PROVIDED DATA =
== == ==

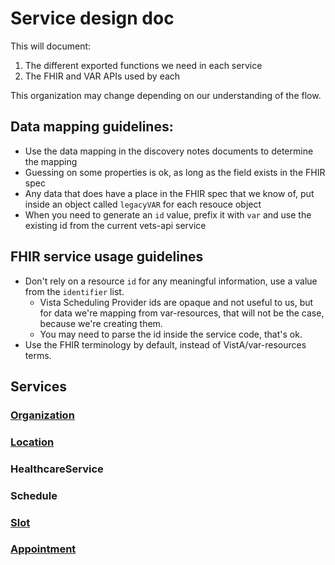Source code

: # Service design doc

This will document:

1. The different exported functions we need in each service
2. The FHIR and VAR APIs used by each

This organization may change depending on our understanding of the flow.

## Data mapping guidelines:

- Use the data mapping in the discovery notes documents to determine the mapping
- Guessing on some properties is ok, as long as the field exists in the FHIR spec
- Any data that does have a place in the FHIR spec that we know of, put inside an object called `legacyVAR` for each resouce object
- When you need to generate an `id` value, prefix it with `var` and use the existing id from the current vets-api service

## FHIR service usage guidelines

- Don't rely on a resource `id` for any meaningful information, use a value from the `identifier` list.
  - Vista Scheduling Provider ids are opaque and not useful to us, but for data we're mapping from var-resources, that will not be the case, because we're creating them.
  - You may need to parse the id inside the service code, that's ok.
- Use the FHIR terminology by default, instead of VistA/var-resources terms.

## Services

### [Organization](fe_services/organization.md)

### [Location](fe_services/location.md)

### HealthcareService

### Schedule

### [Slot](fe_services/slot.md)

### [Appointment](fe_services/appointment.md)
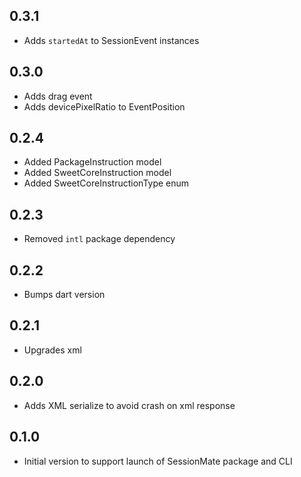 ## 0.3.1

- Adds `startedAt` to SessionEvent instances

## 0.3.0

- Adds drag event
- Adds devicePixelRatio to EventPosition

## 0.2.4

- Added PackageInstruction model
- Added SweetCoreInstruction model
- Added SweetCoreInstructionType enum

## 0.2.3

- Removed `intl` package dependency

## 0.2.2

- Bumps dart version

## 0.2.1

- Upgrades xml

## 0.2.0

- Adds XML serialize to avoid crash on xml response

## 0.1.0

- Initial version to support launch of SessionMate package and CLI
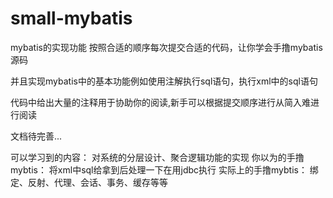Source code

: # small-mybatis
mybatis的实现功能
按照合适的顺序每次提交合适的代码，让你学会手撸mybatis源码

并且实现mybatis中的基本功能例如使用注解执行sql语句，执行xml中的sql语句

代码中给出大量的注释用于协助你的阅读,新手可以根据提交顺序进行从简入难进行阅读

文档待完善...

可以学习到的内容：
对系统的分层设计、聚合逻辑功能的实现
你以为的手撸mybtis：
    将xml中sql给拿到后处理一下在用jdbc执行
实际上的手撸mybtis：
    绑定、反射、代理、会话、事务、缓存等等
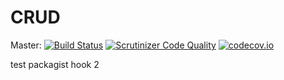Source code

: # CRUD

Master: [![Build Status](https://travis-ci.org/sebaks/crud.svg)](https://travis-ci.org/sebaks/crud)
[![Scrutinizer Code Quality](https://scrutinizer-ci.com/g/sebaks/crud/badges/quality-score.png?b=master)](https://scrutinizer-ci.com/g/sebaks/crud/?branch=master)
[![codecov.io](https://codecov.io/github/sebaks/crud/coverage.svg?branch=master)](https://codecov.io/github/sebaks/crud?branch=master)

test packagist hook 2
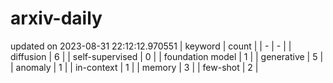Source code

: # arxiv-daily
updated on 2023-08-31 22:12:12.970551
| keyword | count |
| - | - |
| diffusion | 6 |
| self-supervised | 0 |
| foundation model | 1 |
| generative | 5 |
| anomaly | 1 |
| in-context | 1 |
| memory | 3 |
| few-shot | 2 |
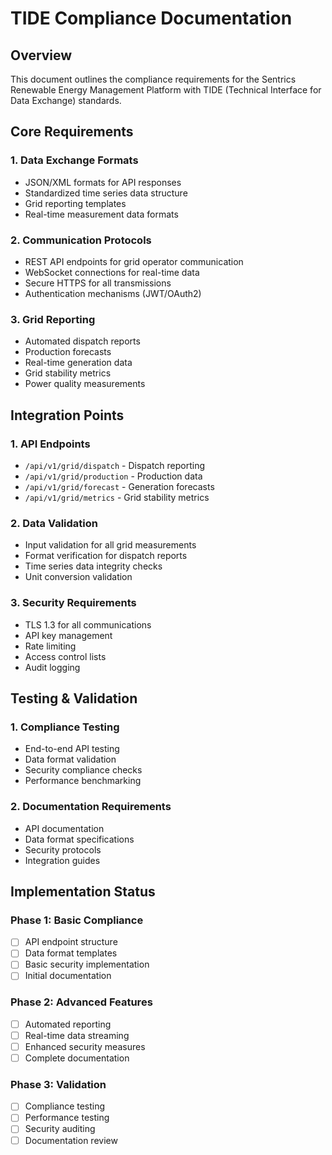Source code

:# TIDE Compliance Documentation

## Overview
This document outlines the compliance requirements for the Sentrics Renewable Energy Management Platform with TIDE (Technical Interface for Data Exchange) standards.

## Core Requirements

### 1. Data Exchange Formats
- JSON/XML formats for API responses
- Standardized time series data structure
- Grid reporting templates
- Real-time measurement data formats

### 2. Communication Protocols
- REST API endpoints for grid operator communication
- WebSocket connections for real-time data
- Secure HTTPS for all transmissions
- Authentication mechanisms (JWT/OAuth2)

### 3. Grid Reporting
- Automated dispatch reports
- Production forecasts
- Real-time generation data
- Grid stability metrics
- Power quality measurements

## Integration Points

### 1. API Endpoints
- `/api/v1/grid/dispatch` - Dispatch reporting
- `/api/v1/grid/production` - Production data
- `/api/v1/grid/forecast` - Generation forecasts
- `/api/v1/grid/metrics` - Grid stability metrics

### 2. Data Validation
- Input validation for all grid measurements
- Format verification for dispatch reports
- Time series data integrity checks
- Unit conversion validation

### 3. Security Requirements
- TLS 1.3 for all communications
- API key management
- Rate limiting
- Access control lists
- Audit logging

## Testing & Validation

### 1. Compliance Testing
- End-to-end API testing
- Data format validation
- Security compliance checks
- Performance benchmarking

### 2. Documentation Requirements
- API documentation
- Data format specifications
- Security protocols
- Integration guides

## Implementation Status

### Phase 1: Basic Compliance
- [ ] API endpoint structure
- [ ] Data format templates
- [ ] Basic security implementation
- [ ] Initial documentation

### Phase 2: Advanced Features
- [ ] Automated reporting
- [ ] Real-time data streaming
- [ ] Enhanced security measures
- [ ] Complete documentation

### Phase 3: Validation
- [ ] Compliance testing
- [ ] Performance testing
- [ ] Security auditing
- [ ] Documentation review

== == ==

EXERCISE INSTRUCTIONS =
Of all the entries above, retype exactly the lines from the line with "- Security compliance checks" to the line with "### Phase 3: Validation", both included, and no others.

ANSWER AREA =
- Security compliance checks
- Performance benchmarking

### 2. Documentation Requirements
- API documentation
- Data format specifications
- Security protocols
- Integration guides

## Implementation Status

### Phase 1: Basic Compliance
- [ ] API endpoint structure
- [ ] Data format templates
- [ ] Basic security implementation
- [ ] Initial documentation

### Phase 2: Advanced Features
- [ ] Automated reporting
- [ ] Real-time data streaming
- [ ] Enhanced security measures
- [ ] Complete documentation

### Phase 3: Validation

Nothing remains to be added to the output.